So after returning home from WIA I spent the next couple weeks searching out a copy of the three huge volumes of L'Art du Menuisier. Some of you may know that a more modern version of these volumes is currently available in five separate softbound books. These are the volumes that Louis and I had read from at WIA. But these are a far cry from the original large format reprint that I found in a Paris bookstore in October. The large format volumes are rare (I was fortunate when I found mine), plus, they are positively Roubo-esque in size: 17" x 12" and over 10" thick over the three volumes, which together weigh almost 40 pounds.
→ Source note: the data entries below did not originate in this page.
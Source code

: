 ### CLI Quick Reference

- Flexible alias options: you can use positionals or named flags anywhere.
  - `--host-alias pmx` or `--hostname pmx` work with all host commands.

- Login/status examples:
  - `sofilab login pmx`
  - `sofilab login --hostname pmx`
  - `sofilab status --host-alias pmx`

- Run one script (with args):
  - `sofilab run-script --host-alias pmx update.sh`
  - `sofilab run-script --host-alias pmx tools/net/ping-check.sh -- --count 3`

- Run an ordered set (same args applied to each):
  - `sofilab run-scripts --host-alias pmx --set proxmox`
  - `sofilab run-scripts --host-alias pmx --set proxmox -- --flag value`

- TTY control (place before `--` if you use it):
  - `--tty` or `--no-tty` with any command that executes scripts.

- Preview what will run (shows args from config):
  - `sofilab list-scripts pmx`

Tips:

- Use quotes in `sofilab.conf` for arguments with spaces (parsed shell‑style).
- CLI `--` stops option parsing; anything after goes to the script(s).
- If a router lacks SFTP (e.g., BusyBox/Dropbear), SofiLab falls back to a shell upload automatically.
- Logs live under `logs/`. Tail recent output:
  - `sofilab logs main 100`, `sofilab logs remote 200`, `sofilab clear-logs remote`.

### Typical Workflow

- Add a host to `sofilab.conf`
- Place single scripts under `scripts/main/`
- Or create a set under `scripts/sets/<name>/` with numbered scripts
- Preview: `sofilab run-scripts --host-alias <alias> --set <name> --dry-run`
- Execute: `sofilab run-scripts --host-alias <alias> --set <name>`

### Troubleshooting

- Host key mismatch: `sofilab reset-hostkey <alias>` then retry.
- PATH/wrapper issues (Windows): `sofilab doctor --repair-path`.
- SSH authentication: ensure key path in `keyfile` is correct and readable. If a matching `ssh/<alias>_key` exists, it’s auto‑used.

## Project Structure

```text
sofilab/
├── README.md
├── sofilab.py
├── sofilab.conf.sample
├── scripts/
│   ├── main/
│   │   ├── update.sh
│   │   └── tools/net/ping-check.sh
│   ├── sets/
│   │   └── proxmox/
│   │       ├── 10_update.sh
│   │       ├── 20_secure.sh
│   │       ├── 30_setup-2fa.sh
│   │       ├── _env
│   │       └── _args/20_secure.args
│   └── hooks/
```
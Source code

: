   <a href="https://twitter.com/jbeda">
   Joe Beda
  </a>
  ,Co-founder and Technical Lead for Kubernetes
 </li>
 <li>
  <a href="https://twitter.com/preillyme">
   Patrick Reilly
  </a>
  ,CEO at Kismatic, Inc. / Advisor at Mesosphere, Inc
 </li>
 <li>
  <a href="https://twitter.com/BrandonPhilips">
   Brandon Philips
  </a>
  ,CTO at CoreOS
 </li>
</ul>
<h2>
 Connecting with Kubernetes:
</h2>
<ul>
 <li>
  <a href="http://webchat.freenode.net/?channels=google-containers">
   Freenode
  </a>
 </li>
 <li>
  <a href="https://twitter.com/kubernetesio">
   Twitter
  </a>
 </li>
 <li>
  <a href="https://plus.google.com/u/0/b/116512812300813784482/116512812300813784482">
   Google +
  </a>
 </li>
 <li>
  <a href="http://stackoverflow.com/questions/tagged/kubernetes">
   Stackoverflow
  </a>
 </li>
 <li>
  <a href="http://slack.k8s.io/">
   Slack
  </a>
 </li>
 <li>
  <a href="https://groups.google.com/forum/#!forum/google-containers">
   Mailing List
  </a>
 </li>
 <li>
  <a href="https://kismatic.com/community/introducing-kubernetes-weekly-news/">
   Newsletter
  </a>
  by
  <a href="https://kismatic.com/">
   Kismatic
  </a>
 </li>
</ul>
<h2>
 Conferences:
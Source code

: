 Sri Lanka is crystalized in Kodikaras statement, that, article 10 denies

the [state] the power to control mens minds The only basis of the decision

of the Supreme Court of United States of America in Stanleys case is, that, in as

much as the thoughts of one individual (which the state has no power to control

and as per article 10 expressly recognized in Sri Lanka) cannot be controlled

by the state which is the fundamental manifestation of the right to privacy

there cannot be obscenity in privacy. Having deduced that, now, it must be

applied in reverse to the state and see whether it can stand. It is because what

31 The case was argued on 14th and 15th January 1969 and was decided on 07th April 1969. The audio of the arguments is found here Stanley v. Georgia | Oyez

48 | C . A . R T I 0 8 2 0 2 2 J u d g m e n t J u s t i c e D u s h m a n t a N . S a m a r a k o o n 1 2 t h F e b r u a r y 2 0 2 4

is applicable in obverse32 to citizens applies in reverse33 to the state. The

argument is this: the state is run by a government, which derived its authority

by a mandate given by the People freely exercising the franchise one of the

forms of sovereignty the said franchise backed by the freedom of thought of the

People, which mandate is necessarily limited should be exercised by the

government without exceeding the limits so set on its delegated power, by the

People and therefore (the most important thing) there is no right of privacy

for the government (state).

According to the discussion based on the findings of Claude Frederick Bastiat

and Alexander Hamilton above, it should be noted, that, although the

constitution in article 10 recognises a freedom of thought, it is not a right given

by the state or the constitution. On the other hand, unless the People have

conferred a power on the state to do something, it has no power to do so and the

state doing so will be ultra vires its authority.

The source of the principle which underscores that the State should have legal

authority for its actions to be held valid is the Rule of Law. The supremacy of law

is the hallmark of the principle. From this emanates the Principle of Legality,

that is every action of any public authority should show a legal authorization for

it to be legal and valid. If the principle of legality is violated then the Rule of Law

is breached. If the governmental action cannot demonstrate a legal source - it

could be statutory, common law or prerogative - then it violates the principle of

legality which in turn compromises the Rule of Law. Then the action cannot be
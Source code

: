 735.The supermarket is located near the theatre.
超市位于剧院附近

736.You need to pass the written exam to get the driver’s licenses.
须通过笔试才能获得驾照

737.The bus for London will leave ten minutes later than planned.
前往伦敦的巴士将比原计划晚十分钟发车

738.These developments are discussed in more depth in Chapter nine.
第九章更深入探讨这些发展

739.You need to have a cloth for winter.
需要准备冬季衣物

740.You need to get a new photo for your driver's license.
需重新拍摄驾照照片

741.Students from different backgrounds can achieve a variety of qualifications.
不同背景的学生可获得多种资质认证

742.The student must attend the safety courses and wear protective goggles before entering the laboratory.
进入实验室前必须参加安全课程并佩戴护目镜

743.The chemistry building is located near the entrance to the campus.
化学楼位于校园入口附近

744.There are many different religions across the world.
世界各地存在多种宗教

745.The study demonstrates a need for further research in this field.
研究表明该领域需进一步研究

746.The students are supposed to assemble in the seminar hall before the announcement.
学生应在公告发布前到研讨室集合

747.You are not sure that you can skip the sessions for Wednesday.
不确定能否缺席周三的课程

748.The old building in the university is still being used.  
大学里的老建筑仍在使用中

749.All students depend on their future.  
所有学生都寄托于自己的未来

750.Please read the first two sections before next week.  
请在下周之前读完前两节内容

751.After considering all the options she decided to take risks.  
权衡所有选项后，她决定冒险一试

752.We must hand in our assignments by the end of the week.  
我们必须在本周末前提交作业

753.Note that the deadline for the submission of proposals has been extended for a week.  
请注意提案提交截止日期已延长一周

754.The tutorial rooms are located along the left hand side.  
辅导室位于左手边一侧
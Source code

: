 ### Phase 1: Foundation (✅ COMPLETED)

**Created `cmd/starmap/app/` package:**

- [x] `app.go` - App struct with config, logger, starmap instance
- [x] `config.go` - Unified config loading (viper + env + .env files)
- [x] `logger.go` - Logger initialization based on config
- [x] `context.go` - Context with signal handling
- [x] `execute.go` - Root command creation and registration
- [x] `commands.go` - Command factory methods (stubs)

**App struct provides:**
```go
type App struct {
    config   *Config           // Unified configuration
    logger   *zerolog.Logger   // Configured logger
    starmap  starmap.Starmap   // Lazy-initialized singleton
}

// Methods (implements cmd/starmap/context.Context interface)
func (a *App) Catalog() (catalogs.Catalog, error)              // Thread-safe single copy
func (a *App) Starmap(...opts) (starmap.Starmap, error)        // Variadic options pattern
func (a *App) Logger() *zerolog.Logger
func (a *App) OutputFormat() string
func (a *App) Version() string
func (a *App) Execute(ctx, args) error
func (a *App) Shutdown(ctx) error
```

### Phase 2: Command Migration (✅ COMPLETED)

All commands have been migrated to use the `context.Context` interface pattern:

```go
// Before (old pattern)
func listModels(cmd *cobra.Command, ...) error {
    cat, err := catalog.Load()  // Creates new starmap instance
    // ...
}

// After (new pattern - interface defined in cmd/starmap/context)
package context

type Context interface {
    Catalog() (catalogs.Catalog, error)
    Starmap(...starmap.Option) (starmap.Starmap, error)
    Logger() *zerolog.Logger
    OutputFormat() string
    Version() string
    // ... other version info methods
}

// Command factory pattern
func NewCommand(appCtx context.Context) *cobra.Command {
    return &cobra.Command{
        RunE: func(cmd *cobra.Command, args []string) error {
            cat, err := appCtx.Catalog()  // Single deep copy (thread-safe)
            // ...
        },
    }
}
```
The large format volumes also feature numerous gatefolds: pages which fold out to two or three times normal size to reveal large, beautiful full-page engravings. They are simply magical to look at. I am inspired every time I open these volumes.

So here's the amazing part. When I found my set, I found another one too, in great condition. In the interest of making this set available to other Roubo fans here in America, I took a risk and bought it. Who knows how long these will be available? It shipped from France and arrived at my doorstep just a few days after my set. This is the original Paris reprint from 1976 (as is my copy), and not an original 1775 first edition. The latter goes for upwards of five figures. The 1976 version is decidedly less expensive.  If you are interested in owning not only a piece of history, but a source of unending creative inspiration, please drop me an email (jameel at benchcrafted dot com) and we can discuss the particulars.

These books are sold.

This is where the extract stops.